Tool Optimization | Opik Documentation

Tool optimization is a specialized feature that allows you to optimize prompts that use external tools and the Model Context Protocol (MCP). This capability is currently exclusively supported by the MetaPrompt Optimizer and is currently in Beta.

What is Tool Optimization?

Tool optimization extends traditional prompt optimization to handle prompts that include:

MCP tools - Model Context Protocol tools for external integrations (Beta)
Tool schemas - Structured tool definitions and parameters
Multi-step workflows - Complex agent workflows involving multiple tools

Important Distinction: Many optimizers (including GEPA, MetaPrompt, etc.) can optimize agents that use tools - this means optimizing prompts for agents that have access to function calling or external tools. However, true tool optimization (optimizing the tools themselves, their schemas, or MCP integrations) is currently only available through MetaPrompt Optimizer and is in Beta.

Why Tool Optimization Matters:

Traditional prompt optimization focuses on text-based prompts, but modern AI applications often require:

Integration with external APIs and services
Structured data processing through function calls
Complex multi-step reasoning with tool usage
Dynamic tool selection based on context Tool optimization ensures these sophisticated prompts can be improved just like simple text prompts.

Supported Tool Types

1. Agent Function Calling (Not True Tool Optimization)

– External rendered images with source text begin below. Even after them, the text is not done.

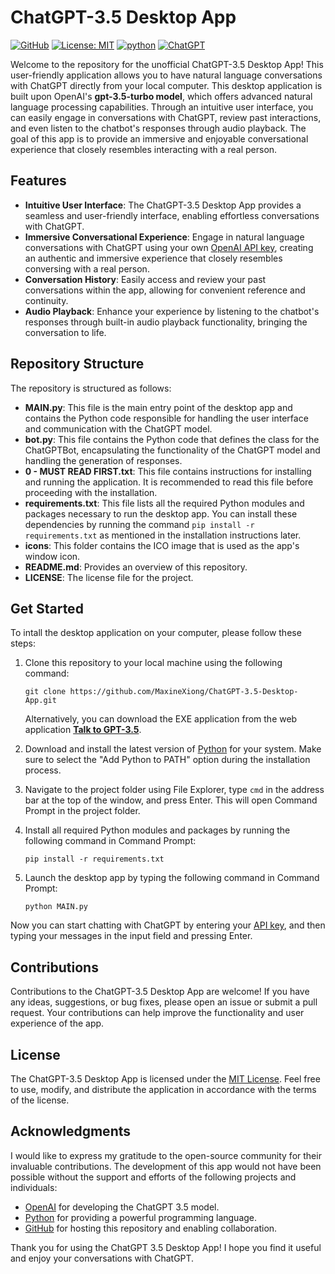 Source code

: # ChatGPT-3.5 Desktop App

[![GitHub][github_badge]][github_link]
[![License: MIT](https://img.shields.io/badge/License-MIT-yellow.svg)](https://opensource.org/licenses/MIT)
[![python](https://img.shields.io/badge/Python-3.9-3776AB.svg?style=flat&logo=python&logoColor=white)](https://www.python.org)
[![ChatGPT](https://img.shields.io/badge/chatGPT-74aa9c?style=for-the-badge&logo=openai&logoColor=white)](https://chat.openai.com/)


Welcome to the repository for the unofficial ChatGPT-3.5 Desktop App! This user-friendly application allows you to have natural language conversations 
with ChatGPT directly from your local computer. This desktop application is built upon OpenAI's **gpt-3.5-turbo model**, which offers advanced natural 
language processing capabilities. Through an intuitive user interface, you can easily engage in conversations with ChatGPT, review past interactions, 
and even listen to the chatbot's responses through audio playback. The goal of this app is to provide an immersive and enjoyable conversational experience that 
closely resembles interacting with a real person.

## Features

- **Intuitive User Interface**: The ChatGPT-3.5 Desktop App provides a seamless and user-friendly interface, enabling effortless conversations with ChatGPT.
- **Immersive Conversational Experience**: Engage in natural language conversations with ChatGPT using your own [OpenAI API key](https://platform.openai.com/account/api-keys), creating an authentic and immersive experience that closely resembles conversing with a real person.
- **Conversation History**: Easily access and review your past conversations within the app, allowing for convenient reference and continuity.
- **Audio Playback**: Enhance your experience by listening to the chatbot's responses through built-in audio playback functionality, bringing the conversation to life.

## Repository Structure

The repository is structured as follows:

- **MAIN.py**: This file is the main entry point of the desktop app and contains the Python code responsible for handling the user interface and communication with the ChatGPT model.
- **bot.py**: This file contains the Python code that defines the class for the ChatGPTBot, encapsulating the functionality of the ChatGPT model and handling the generation of responses.
- **0 - MUST READ FIRST.txt**: This file contains instructions for installing and running the application. It is recommended to read this file before proceeding with the installation.
- **requirements.txt**: This file lists all the required Python modules and packages necessary to run the desktop app. You can install these dependencies by running the command `pip install -r requirements.txt` as mentioned in the installation instructions later.
- **icons**: This folder contains the ICO image that is used as the app's window icon.
- **README.md**: Provides an overview of this repository.
- **LICENSE**: The license file for the project.


## Get Started

To intall the desktop application on your computer, please follow these steps:

1) Clone this repository to your local machine using the following command:
    ```
    git clone https://github.com/MaxineXiong/ChatGPT-3.5-Desktop-App.git
    ```
    Alternatively, you can download the EXE application from the web application **[Talk to GPT-3.5](https://maxinexiong-openai-api-web-apps-home-xbxlm8.streamlit.app/Talk_To_GPT3.5)**.

2) Download and install the latest version of [Python](https://www.python.org/downloads/) for your system. Make sure to select the "Add Python to PATH" option during the installation process.

3) Navigate to the project folder using File Explorer, type `cmd` in the address bar at the top of the window, and press Enter. This will open Command Prompt in the project folder.

4) Install all required Python modules and packages by running the following command in Command Prompt:
    ```
    pip install -r requirements.txt
    ```
5) Launch the desktop app by typing the following command in Command Prompt:
    ```
    python MAIN.py
    ```


Now you can start chatting with ChatGPT by entering your [API key](https://platform.openai.com/account/api-keys), and then typing your messages in the input field and pressing Enter.

## Contributions

Contributions to the ChatGPT-3.5 Desktop App are welcome! If you have any ideas, suggestions, or bug fixes, please open an issue or submit a pull request. Your contributions can help improve the functionality and user experience of the app.

## License

The ChatGPT-3.5 Desktop App is licensed under the [MIT License](https://choosealicense.com/licenses/mit/). Feel free to use, modify, and distribute the application in accordance with the terms of the license.

## Acknowledgments

I would like to express my gratitude to the open-source community for their invaluable contributions. The development of this app would not have been possible without the support and efforts of the following projects and individuals:

- [OpenAI](https://openai.com/) for developing the ChatGPT 3.5 model.
- [Python](https://www.python.org/) for providing a powerful programming language.
- [GitHub](https://github.com/) for hosting this repository and enabling collaboration.

Thank you for using the ChatGPT 3.5 Desktop App! I hope you find it useful and enjoy your conversations with ChatGPT.


[github_badge]: https://badgen.net/badge/icon/GitHub?icon=github&color=black&label
[github_link]: https://github.com/MaxineXiong
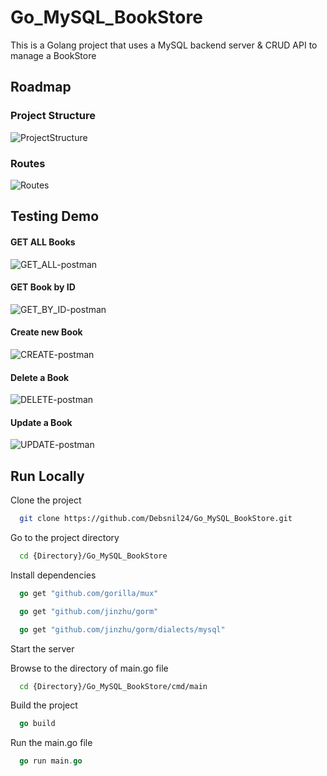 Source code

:# Go_MySQL_BookStore

This is a Golang project that uses a MySQL backend server & CRUD API to manage a BookStore


## Roadmap

### Project Structure
![ProjectStructure](https://github.com/user-attachments/assets/81ec7f7d-e41f-4df0-a16a-9dc3e87b5f51)

### Routes
![Routes](https://github.com/user-attachments/assets/074a8df7-a2bd-448a-bfe1-cf204297fa16)


## Testing Demo

#### GET ALL Books
![GET_ALL-postman](https://github.com/user-attachments/assets/79e117c2-1fd9-4658-beb0-5453cd90826d)

#### GET Book by ID
![GET_BY_ID-postman](https://github.com/user-attachments/assets/145ea1c2-09f1-43c6-b7d8-e74fc00e19dc)

#### Create new Book
![CREATE-postman](https://github.com/user-attachments/assets/b8cb0960-361e-4189-a2d9-0859409a5f56)

#### Delete a Book
![DELETE-postman](https://github.com/user-attachments/assets/e7c3b841-29cd-4add-af71-6a0e0d83c608)

#### Update a Book
![UPDATE-postman](https://github.com/user-attachments/assets/a1c6233f-04d2-447b-b4d6-cef54dbc1ef3)


## Run Locally

Clone the project

```bash
  git clone https://github.com/Debsnil24/Go_MySQL_BookStore.git
```

Go to the project directory

```bash
  cd {Directory}/Go_MySQL_BookStore
```

Install dependencies

```go
  go get "github.com/gorilla/mux"
```
```go
  go get "github.com/jinzhu/gorm"
```
```go
  go get "github.com/jinzhu/gorm/dialects/mysql"
```
Start the server

Browse to the directory of main.go file
```bash
  cd {Directory}/Go_MySQL_BookStore/cmd/main
```
Build the project
```go
  go build
```
Run the main.go file
```go
  go run main.go
```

Many optimizers can optimize agents that use function calling, but this is different from true tool optimization. Here’s an example from the GEPA optimizer:

1 from opik_optimizer import GepaOptimizer, ChatPrompt
2 
3 # GEPA example: optimizing an agent with function calling
4 prompt = ChatPrompt(
5     system="You are a helpful assistant. Use the search_wikipedia tool when needed.",
6     user="{question}",
7     tools=[
8         {
9             "type": "function",
10             "function": {
11                 "name": "search_wikipedia",
12                 "description": "This function searches Wikipedia abstracts.",
13                 "parameters": {
14                     "type": "object",
15                     "properties": {
16                         "query": {
17                             "type": "string",
18                             "description": "The term or phrase to search for."
19                         }
20                     },
21                     "required": ["query"]
22                 }
23             }
24         }
25     ],
26     function_map={
27         "search_wikipedia": lambda query: search_wikipedia(query, use_api=True)
28     }
29 )
30 
31 # GEPA optimizes the agent's prompt, not the tools themselves
32 optimizer = GepaOptimizer(model="gpt-4o-mini")
33 result = optimizer.optimize_prompt(prompt=prompt, dataset=dataset, metric=metric)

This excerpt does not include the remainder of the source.